■ **WHAT THE TASK REQUIRES**: For every line of the material below, check for the string "pattern" and return the line if it is there.

■ **INPUT**:

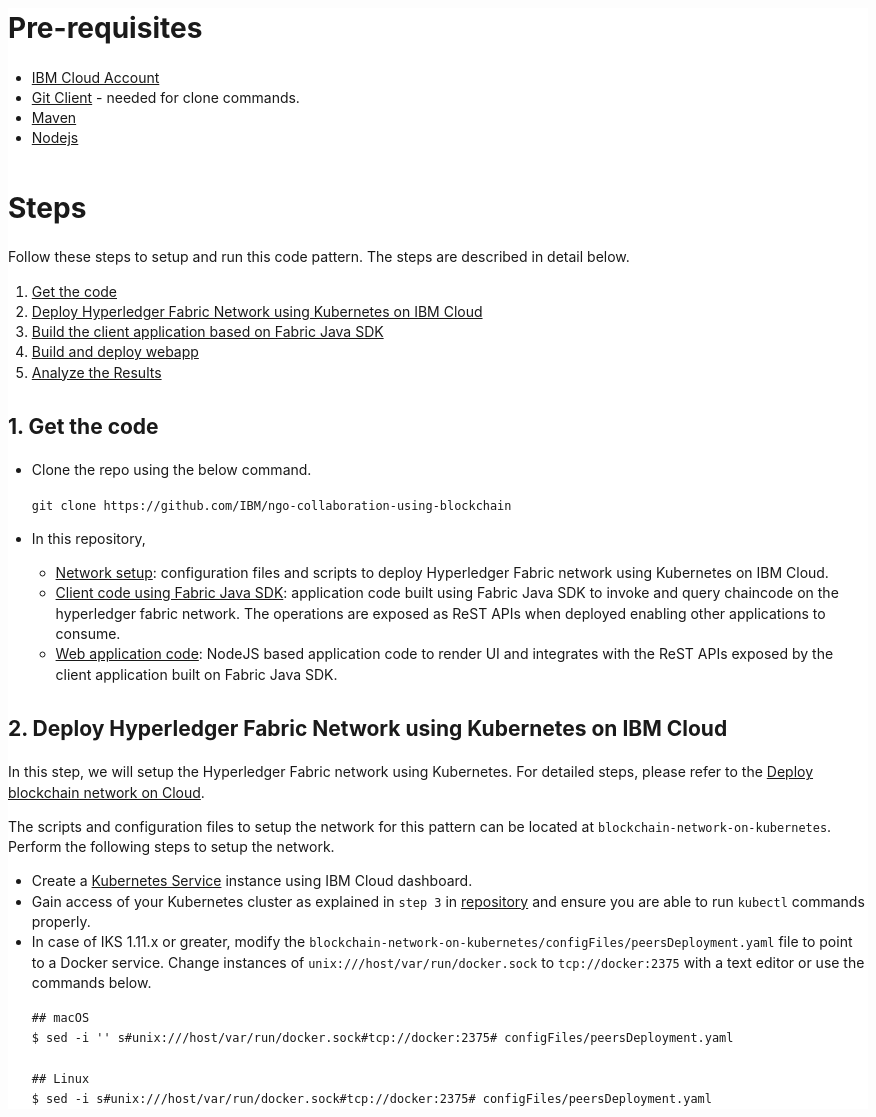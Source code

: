 
# Pre-requisites

* [IBM Cloud Account](https://cloud.ibm.com)
* [Git Client](https://git-scm.com/downloads) - needed for clone commands.
* [Maven](https://maven.apache.org/install.html)
* [Nodejs](https://nodejs.org/en/download/)

# Steps

Follow these steps to setup and run this code pattern. The steps are described in detail below.

1. [Get the code](#1-get-the-code)
2. [Deploy Hyperledger Fabric Network using Kubernetes on IBM Cloud](#2-deploy-hyperledger-fabric-network-using-kubernetes-on-ibm-cloud)
3. [Build the client application based on Fabric Java SDK](#3-build-the-client-application-based-on-fabric-java-sdk)
4. [Build and deploy webapp](#4-build-and-deploy-webapp)
5. [Analyze the Results](#5-analyze-the-results)

## 1. Get the code

- Clone the repo using the below command.
   ```
   git clone https://github.com/IBM/ngo-collaboration-using-blockchain
   ```

 - In this repository, 
    * [Network setup](https://github.com/IBM/ngo-collaboration-using-blockchain/tree/master/blockchain-network-on-kubernetes): configuration files and scripts to deploy Hyperledger Fabric network using Kubernetes on IBM Cloud.
    * [Client code using Fabric Java SDK](https://github.com/IBM/ngo-collaboration-using-blockchain/tree/master/fabric-java-sdk-app): application code built using Fabric Java SDK to invoke and query chaincode on the hyperledger fabric network. The operations are exposed as ReST APIs when deployed enabling other applications to consume.
    * [Web application code](https://github.com/IBM/ngo-collaboration-using-blockchain/tree/master/webapp): NodeJS based application code to render UI and integrates with the ReST APIs exposed by the client application built on Fabric Java SDK.
    
    
## 2. Deploy Hyperledger Fabric Network using Kubernetes on IBM Cloud

In this step, we will setup the Hyperledger Fabric network using Kubernetes. For detailed steps, please refer to the [Deploy blockchain network on Cloud](https://github.com/IBM/blockchain-network-on-kubernetes).

The scripts and configuration files to setup the network for this pattern can be located at `blockchain-network-on-kubernetes`. Perform the following steps to setup the network.

* Create a [Kubernetes Service](https://cloud.ibm.com/kubernetes/catalog/cluster?bss_account=01fedb4f3ff70b186d83cdb1e1e0cbc8) instance using IBM Cloud dashboard.
* Gain access of your Kubernetes cluster as explained in `step 3` in [repository](https://github.com/IBM/blockchain-network-on-kubernetes) and ensure you are able to run `kubectl` commands properly.
* In case of IKS 1.11.x or greater, modify the `blockchain-network-on-kubernetes/configFiles/peersDeployment.yaml` file to point to a Docker service. Change instances of `unix:///host/var/run/docker.sock` to `tcp://docker:2375` with a text editor or use the commands below.
   ```
   ## macOS
   $ sed -i '' s#unix:///host/var/run/docker.sock#tcp://docker:2375# configFiles/peersDeployment.yaml

   ## Linux
   $ sed -i s#unix:///host/var/run/docker.sock#tcp://docker:2375# configFiles/peersDeployment.yaml
   ```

■ **RESPONSE TO THE EXERCISE**:
Follow these steps to setup and run this code pattern. The steps are described in detail below.
The scripts and configuration files to setup the network for this pattern can be located at `blockchain-network-on-kubernetes`. Perform the following steps to setup the network.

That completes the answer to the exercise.